The Dogo Argentino is a large dog: weights for dogs are some 40–45 kg, for bitches slightly less; heights at the withers are in the range 60–65 cm for bitches and 60–68 cm for dogs. The length of the body is slightly greater than the height at the withers, up to a maximum of one tenth more.

The coat is short and always white. A single black or dark-coloured spot on the head is tolerated as long as it is no larger than one tenth of the size of the head. The muzzle is of about the same length as the skull.

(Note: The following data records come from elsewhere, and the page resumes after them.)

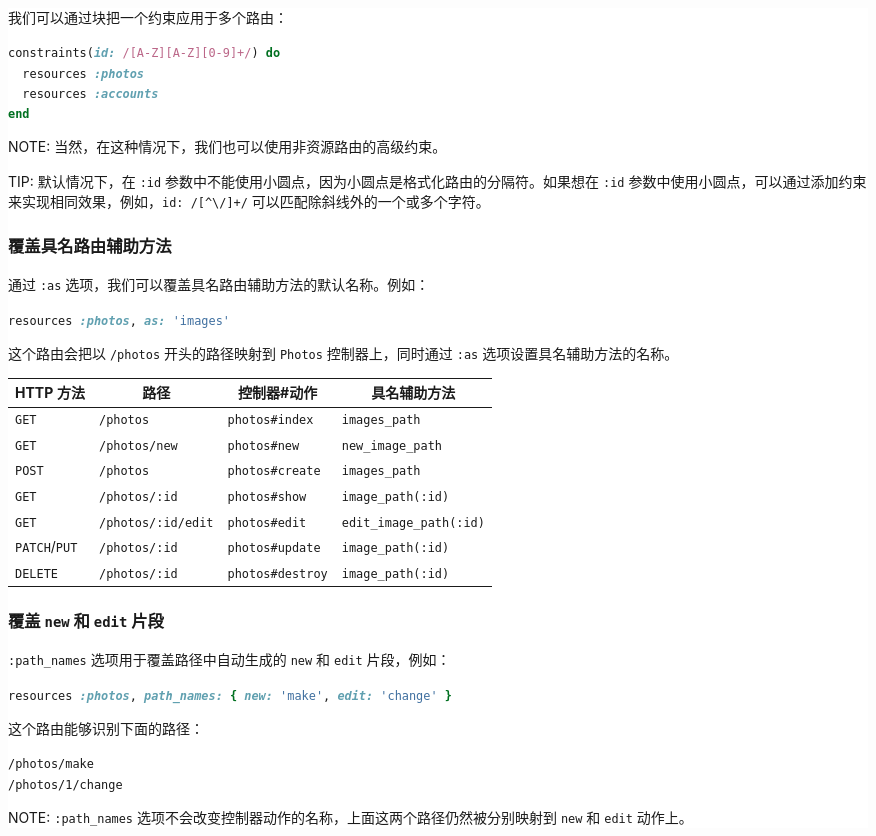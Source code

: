 我们可以通过块把一个约束应用于多个路由：

```ruby
constraints(id: /[A-Z][A-Z][0-9]+/) do
  resources :photos
  resources :accounts
end
```

NOTE: 当然，在这种情况下，我们也可以使用非资源路由的高级约束。

TIP: 默认情况下，在 `:id` 参数中不能使用小圆点，因为小圆点是格式化路由的分隔符。如果想在 `:id` 参数中使用小圆点，可以通过添加约束来实现相同效果，例如，`id: /[^\/]+/` 可以匹配除斜线外的一个或多个字符。

<a class="anchor" id="overriding-the-named-helpers"></a>

### 覆盖具名路由辅助方法

通过 `:as` 选项，我们可以覆盖具名路由辅助方法的默认名称。例如：

```ruby
resources :photos, as: 'images'
```

这个路由会把以 `/photos` 开头的路径映射到 `Photos` 控制器上，同时通过 `:as` 选项设置具名辅助方法的名称。

| HTTP 方法 | 路径 | 控制器#动作 | 具名辅助方法  |
|---|---|---|---|
| `GET` | `/photos` | `photos#index` | `images_path`  |
| `GET` | `/photos/new` | `photos#new` | `new_image_path`  |
| `POST` | `/photos` | `photos#create` | `images_path`  |
| `GET` | `/photos/:id` | `photos#show` | `image_path(:id)`  |
| `GET` | `/photos/:id/edit` | `photos#edit` | `edit_image_path(:id)`  |
| `PATCH`/`PUT` | `/photos/:id` | `photos#update` | `image_path(:id)`  |
| `DELETE` | `/photos/:id` | `photos#destroy` | `image_path(:id)`  |

<a class="anchor" id="overriding-the-new-and-edit-segments"></a>

### 覆盖 `new` 和 `edit` 片段

`:path_names` 选项用于覆盖路径中自动生成的 `new` 和 `edit` 片段，例如：

```ruby
resources :photos, path_names: { new: 'make', edit: 'change' }
```

这个路由能够识别下面的路径：

```
/photos/make
/photos/1/change
```

NOTE: `:path_names` 选项不会改变控制器动作的名称，上面这两个路径仍然被分别映射到 `new` 和 `edit` 动作上。
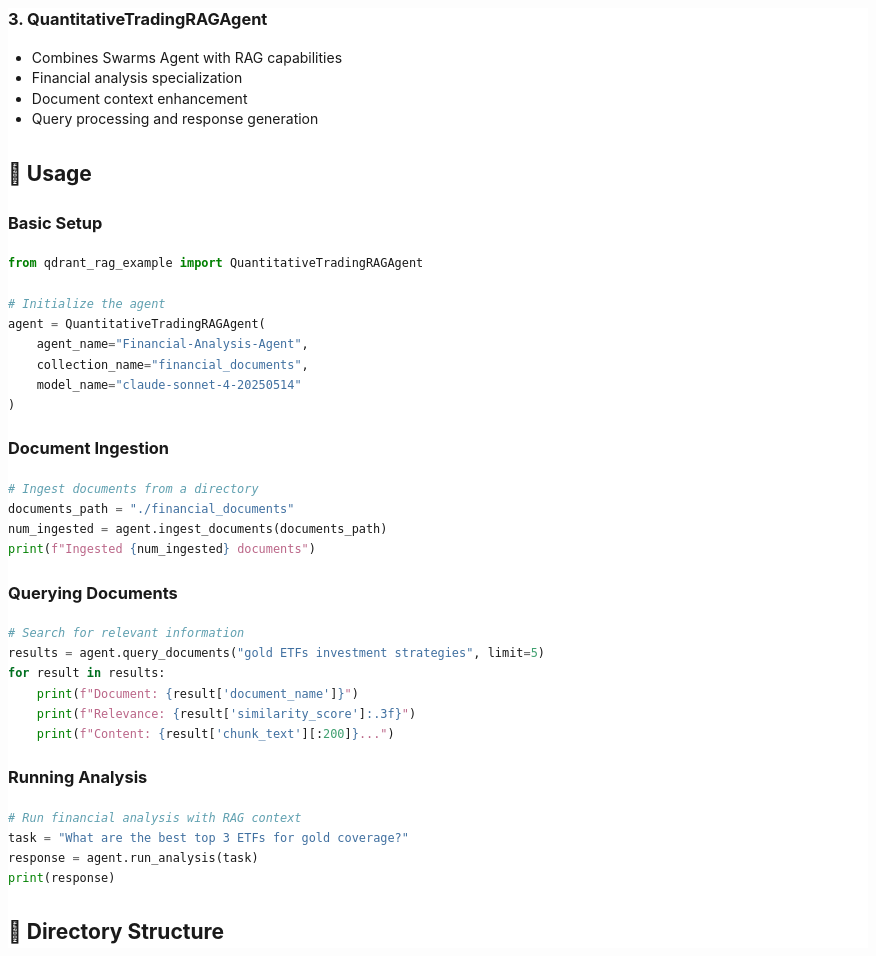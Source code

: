 ### 3. QuantitativeTradingRAGAgent
- Combines Swarms Agent with RAG capabilities
- Financial analysis specialization
- Document context enhancement
- Query processing and response generation

## 📖 Usage

### Basic Setup

```python
from qdrant_rag_example import QuantitativeTradingRAGAgent

# Initialize the agent
agent = QuantitativeTradingRAGAgent(
    agent_name="Financial-Analysis-Agent",
    collection_name="financial_documents",
    model_name="claude-sonnet-4-20250514"
)
```

### Document Ingestion

```python
# Ingest documents from a directory
documents_path = "./financial_documents"
num_ingested = agent.ingest_documents(documents_path)
print(f"Ingested {num_ingested} documents")
```

### Querying Documents

```python
# Search for relevant information
results = agent.query_documents("gold ETFs investment strategies", limit=5)
for result in results:
    print(f"Document: {result['document_name']}")
    print(f"Relevance: {result['similarity_score']:.3f}")
    print(f"Content: {result['chunk_text'][:200]}...")
```

### Running Analysis

```python
# Run financial analysis with RAG context
task = "What are the best top 3 ETFs for gold coverage?"
response = agent.run_analysis(task)
print(response)
```

## 📁 Directory Structure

Like many other breeds, the Dogo has some genetic predisposition to congenital deafness; it is also predisposed to laryngeal paralysis/polyneuropathy complex. The dogs usually live for some 10 to 12 years.

== Use ==

The Dogo is kept principally for hunting large game such as peccaries, wild boar, and pumas. It has a good nose, good speed, and good stamina; it may occasionally be trained for police or military work.

== Regulation ==

Ownership of dogs of this breed is illegal or restricted in some countries, including Australia, Austria (Lower Austria, Vienna and Vorarlberg), the Cayman Islands, Cyprus, Denmark, Fiji, Hong Kong, Iceland, New Zealand, Norway, Singapore, Turkey, Ukraine, and the United Kingdom.